Records from a collection:
..........
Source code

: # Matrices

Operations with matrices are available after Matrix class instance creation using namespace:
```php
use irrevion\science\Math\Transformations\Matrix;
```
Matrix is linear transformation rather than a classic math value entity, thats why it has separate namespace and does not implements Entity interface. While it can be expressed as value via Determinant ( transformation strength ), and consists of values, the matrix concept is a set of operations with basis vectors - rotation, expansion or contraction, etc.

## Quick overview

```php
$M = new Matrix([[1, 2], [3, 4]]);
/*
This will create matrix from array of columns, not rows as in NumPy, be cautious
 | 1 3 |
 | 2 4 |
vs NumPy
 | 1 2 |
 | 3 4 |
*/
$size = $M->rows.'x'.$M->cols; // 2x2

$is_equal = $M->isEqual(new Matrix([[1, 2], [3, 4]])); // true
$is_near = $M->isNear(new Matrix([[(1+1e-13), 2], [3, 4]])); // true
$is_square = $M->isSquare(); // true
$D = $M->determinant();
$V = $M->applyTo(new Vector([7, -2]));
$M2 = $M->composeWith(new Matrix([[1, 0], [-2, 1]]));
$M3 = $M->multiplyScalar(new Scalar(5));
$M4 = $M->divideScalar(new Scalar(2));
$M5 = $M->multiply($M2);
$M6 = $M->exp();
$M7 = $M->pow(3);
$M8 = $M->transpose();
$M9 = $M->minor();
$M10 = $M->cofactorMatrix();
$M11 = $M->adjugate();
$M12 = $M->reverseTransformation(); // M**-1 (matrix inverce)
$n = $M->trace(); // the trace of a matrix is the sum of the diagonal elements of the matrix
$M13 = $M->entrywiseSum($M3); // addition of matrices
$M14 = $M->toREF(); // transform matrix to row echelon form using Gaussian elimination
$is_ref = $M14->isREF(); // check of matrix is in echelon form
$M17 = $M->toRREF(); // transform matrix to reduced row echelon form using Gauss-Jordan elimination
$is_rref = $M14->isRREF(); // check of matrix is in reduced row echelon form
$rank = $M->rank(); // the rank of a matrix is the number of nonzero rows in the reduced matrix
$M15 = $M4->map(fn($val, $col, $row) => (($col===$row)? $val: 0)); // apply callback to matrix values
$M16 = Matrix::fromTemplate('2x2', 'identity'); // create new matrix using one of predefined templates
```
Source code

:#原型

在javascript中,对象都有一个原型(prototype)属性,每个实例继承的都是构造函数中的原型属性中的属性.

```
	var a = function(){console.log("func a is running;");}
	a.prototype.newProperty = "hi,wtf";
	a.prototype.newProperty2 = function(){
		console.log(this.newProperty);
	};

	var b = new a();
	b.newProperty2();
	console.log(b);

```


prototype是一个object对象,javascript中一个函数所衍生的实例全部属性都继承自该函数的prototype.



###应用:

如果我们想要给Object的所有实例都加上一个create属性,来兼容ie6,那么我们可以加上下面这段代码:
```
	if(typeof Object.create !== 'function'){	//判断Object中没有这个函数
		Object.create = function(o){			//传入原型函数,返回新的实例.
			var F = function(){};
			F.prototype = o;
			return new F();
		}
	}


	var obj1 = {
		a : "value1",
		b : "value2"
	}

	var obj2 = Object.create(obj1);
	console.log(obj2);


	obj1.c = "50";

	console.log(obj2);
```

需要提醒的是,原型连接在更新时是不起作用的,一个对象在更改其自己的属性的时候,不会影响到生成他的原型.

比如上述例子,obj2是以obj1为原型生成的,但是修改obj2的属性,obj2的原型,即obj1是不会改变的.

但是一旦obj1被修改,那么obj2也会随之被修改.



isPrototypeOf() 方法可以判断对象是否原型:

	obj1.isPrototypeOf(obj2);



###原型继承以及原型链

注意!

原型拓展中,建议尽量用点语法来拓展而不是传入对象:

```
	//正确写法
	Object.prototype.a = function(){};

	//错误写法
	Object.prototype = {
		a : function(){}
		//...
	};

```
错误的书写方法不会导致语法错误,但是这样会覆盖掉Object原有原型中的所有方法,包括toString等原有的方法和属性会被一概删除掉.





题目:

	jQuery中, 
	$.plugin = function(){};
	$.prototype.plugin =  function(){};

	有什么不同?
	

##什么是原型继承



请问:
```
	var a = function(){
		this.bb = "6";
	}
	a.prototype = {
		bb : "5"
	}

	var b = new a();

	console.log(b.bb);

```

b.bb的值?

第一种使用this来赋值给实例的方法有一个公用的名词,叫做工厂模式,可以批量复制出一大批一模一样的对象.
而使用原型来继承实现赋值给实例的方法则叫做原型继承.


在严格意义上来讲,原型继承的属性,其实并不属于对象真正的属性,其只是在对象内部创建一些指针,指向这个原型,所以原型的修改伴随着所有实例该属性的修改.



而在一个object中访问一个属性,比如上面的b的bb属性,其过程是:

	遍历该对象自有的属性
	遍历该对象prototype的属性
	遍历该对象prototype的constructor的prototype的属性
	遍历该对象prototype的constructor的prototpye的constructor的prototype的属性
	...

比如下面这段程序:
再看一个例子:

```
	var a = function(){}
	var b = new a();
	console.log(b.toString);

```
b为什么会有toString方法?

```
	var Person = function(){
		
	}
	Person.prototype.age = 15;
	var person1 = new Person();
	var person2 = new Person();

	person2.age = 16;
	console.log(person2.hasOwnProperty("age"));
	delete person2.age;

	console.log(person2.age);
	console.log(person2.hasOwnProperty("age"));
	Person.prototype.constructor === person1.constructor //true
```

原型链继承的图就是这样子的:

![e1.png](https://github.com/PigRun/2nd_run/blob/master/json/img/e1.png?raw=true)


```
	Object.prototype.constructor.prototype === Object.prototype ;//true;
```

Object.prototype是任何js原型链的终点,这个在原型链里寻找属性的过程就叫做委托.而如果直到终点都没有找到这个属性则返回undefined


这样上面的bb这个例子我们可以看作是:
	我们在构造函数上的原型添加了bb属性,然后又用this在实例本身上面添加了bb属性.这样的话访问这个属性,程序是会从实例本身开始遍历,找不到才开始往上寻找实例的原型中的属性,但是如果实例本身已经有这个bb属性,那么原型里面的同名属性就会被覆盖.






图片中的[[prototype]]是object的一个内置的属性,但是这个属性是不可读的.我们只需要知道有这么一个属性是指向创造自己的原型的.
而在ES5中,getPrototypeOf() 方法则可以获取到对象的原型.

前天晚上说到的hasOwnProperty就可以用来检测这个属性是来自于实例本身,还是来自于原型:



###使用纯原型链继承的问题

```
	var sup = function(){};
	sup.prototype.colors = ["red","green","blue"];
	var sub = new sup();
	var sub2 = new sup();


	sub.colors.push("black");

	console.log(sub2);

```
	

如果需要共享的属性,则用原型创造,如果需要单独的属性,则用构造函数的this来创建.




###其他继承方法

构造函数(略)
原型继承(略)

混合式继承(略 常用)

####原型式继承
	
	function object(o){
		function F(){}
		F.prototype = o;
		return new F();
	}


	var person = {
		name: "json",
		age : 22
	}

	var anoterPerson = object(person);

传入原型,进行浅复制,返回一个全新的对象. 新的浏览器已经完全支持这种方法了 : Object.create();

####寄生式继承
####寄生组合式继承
..........
EXERCISE PROMPT: Produce a word-for-word restatement of all the records.

RESULT:
Source code

: # Matrices

Operations with matrices are available after Matrix class instance creation using namespace:
```php
use irrevion\science\Math\Transformations\Matrix;
```
Matrix is linear transformation rather than a classic math value entity, thats why it has separate namespace and does not implements Entity interface. While it can be expressed as value via Determinant ( transformation strength ), and consists of values, the matrix concept is a set of operations with basis vectors - rotation, expansion or contraction, etc.

## Quick overview

```php
$M = new Matrix([[1, 2], [3, 4]]);
/*
This will create matrix from array of columns, not rows as in NumPy, be cautious
 | 1 3 |
 | 2 4 |
vs NumPy
 | 1 2 |
 | 3 4 |
*/
$size = $M->rows.'x'.$M->cols; // 2x2

$is_equal = $M->isEqual(new Matrix([[1, 2], [3, 4]])); // true
$is_near = $M->isNear(new Matrix([[(1+1e-13), 2], [3, 4]])); // true
$is_square = $M->isSquare(); // true
$D = $M->determinant();
$V = $M->applyTo(new Vector([7, -2]));
$M2 = $M->composeWith(new Matrix([[1, 0], [-2, 1]]));
$M3 = $M->multiplyScalar(new Scalar(5));
$M4 = $M->divideScalar(new Scalar(2));
$M5 = $M->multiply($M2);
$M6 = $M->exp();
$M7 = $M->pow(3);
$M8 = $M->transpose();
$M9 = $M->minor();
$M10 = $M->cofactorMatrix();
$M11 = $M->adjugate();
$M12 = $M->reverseTransformation(); // M**-1 (matrix inverce)
$n = $M->trace(); // the trace of a matrix is the sum of the diagonal elements of the matrix
$M13 = $M->entrywiseSum($M3); // addition of matrices
$M14 = $M->toREF(); // transform matrix to row echelon form using Gaussian elimination
$is_ref = $M14->isREF(); // check of matrix is in echelon form
$M17 = $M->toRREF(); // transform matrix to reduced row echelon form using Gauss-Jordan elimination
$is_rref = $M14->isRREF(); // check of matrix is in reduced row echelon form
$rank = $M->rank(); // the rank of a matrix is the number of nonzero rows in the reduced matrix
$M15 = $M4->map(fn($val, $col, $row) => (($col===$row)? $val: 0)); // apply callback to matrix values
$M16 = Matrix::fromTemplate('2x2', 'identity'); // create new matrix using one of predefined templates
```
Source code

:#原型

在javascript中,对象都有一个原型(prototype)属性,每个实例继承的都是构造函数中的原型属性中的属性.

```
	var a = function(){console.log("func a is running;");}
	a.prototype.newProperty = "hi,wtf";
	a.prototype.newProperty2 = function(){
		console.log(this.newProperty);
	};

	var b = new a();
	b.newProperty2();
	console.log(b);

```


prototype是一个object对象,javascript中一个函数所衍生的实例全部属性都继承自该函数的prototype.



###应用:

如果我们想要给Object的所有实例都加上一个create属性,来兼容ie6,那么我们可以加上下面这段代码:
```
	if(typeof Object.create !== 'function'){	//判断Object中没有这个函数
		Object.create = function(o){			//传入原型函数,返回新的实例.
			var F = function(){};
			F.prototype = o;
			return new F();
		}
	}


	var obj1 = {
		a : "value1",
		b : "value2"
	}

	var obj2 = Object.create(obj1);
	console.log(obj2);


	obj1.c = "50";

	console.log(obj2);
```

需要提醒的是,原型连接在更新时是不起作用的,一个对象在更改其自己的属性的时候,不会影响到生成他的原型.

比如上述例子,obj2是以obj1为原型生成的,但是修改obj2的属性,obj2的原型,即obj1是不会改变的.

但是一旦obj1被修改,那么obj2也会随之被修改.



isPrototypeOf() 方法可以判断对象是否原型:

	obj1.isPrototypeOf(obj2);



###原型继承以及原型链

注意!

原型拓展中,建议尽量用点语法来拓展而不是传入对象:

```
	//正确写法
	Object.prototype.a = function(){};

	//错误写法
	Object.prototype = {
		a : function(){}
		//...
	};

```
错误的书写方法不会导致语法错误,但是这样会覆盖掉Object原有原型中的所有方法,包括toString等原有的方法和属性会被一概删除掉.





题目:

	jQuery中, 
	$.plugin = function(){};
	$.prototype.plugin =  function(){};

	有什么不同?
	

##什么是原型继承



请问:
```
	var a = function(){
		this.bb = "6";
	}
	a.prototype = {
		bb : "5"
	}

	var b = new a();

	console.log(b.bb);

```

b.bb的值?

第一种使用this来赋值给实例的方法有一个公用的名词,叫做工厂模式,可以批量复制出一大批一模一样的对象.
而使用原型来继承实现赋值给实例的方法则叫做原型继承.


在严格意义上来讲,原型继承的属性,其实并不属于对象真正的属性,其只是在对象内部创建一些指针,指向这个原型,所以原型的修改伴随着所有实例该属性的修改.



而在一个object中访问一个属性,比如上面的b的bb属性,其过程是:

	遍历该对象自有的属性
	遍历该对象prototype的属性
	遍历该对象prototype的constructor的prototype的属性
	遍历该对象prototype的constructor的prototpye的constructor的prototype的属性
	...

比如下面这段程序:
再看一个例子:

```
	var a = function(){}
	var b = new a();
	console.log(b.toString);

```
b为什么会有toString方法?

```
	var Person = function(){
		
	}
	Person.prototype.age = 15;
	var person1 = new Person();
	var person2 = new Person();

	person2.age = 16;
	console.log(person2.hasOwnProperty("age"));
	delete person2.age;

	console.log(person2.age);
	console.log(person2.hasOwnProperty("age"));
	Person.prototype.constructor === person1.constructor //true
```

原型链继承的图就是这样子的:

![e1.png](https://github.com/PigRun/2nd_run/blob/master/json/img/e1.png?raw=true)


```
	Object.prototype.constructor.prototype === Object.prototype ;//true;
```

Object.prototype是任何js原型链的终点,这个在原型链里寻找属性的过程就叫做委托.而如果直到终点都没有找到这个属性则返回undefined


这样上面的bb这个例子我们可以看作是:
	我们在构造函数上的原型添加了bb属性,然后又用this在实例本身上面添加了bb属性.这样的话访问这个属性,程序是会从实例本身开始遍历,找不到才开始往上寻找实例的原型中的属性,但是如果实例本身已经有这个bb属性,那么原型里面的同名属性就会被覆盖.






图片中的[[prototype]]是object的一个内置的属性,但是这个属性是不可读的.我们只需要知道有这么一个属性是指向创造自己的原型的.
而在ES5中,getPrototypeOf() 方法则可以获取到对象的原型.

前天晚上说到的hasOwnProperty就可以用来检测这个属性是来自于实例本身,还是来自于原型:



###使用纯原型链继承的问题

```
	var sup = function(){};
	sup.prototype.colors = ["red","green","blue"];
	var sub = new sup();
	var sub2 = new sup();


	sub.colors.push("black");

	console.log(sub2);

```
	

如果需要共享的属性,则用原型创造,如果需要单独的属性,则用构造函数的this来创建.




###其他继承方法

构造函数(略)
原型继承(略)

混合式继承(略 常用)

####原型式继承
	
	function object(o){
		function F(){}
		F.prototype = o;
		return new F();
	}


	var person = {
		name: "json",
		age : 22
	}

	var anoterPerson = object(person);

传入原型,进行浅复制,返回一个全新的对象. 新的浏览器已经完全支持这种方法了 : Object.create();

####寄生式继承
####寄生组合式继承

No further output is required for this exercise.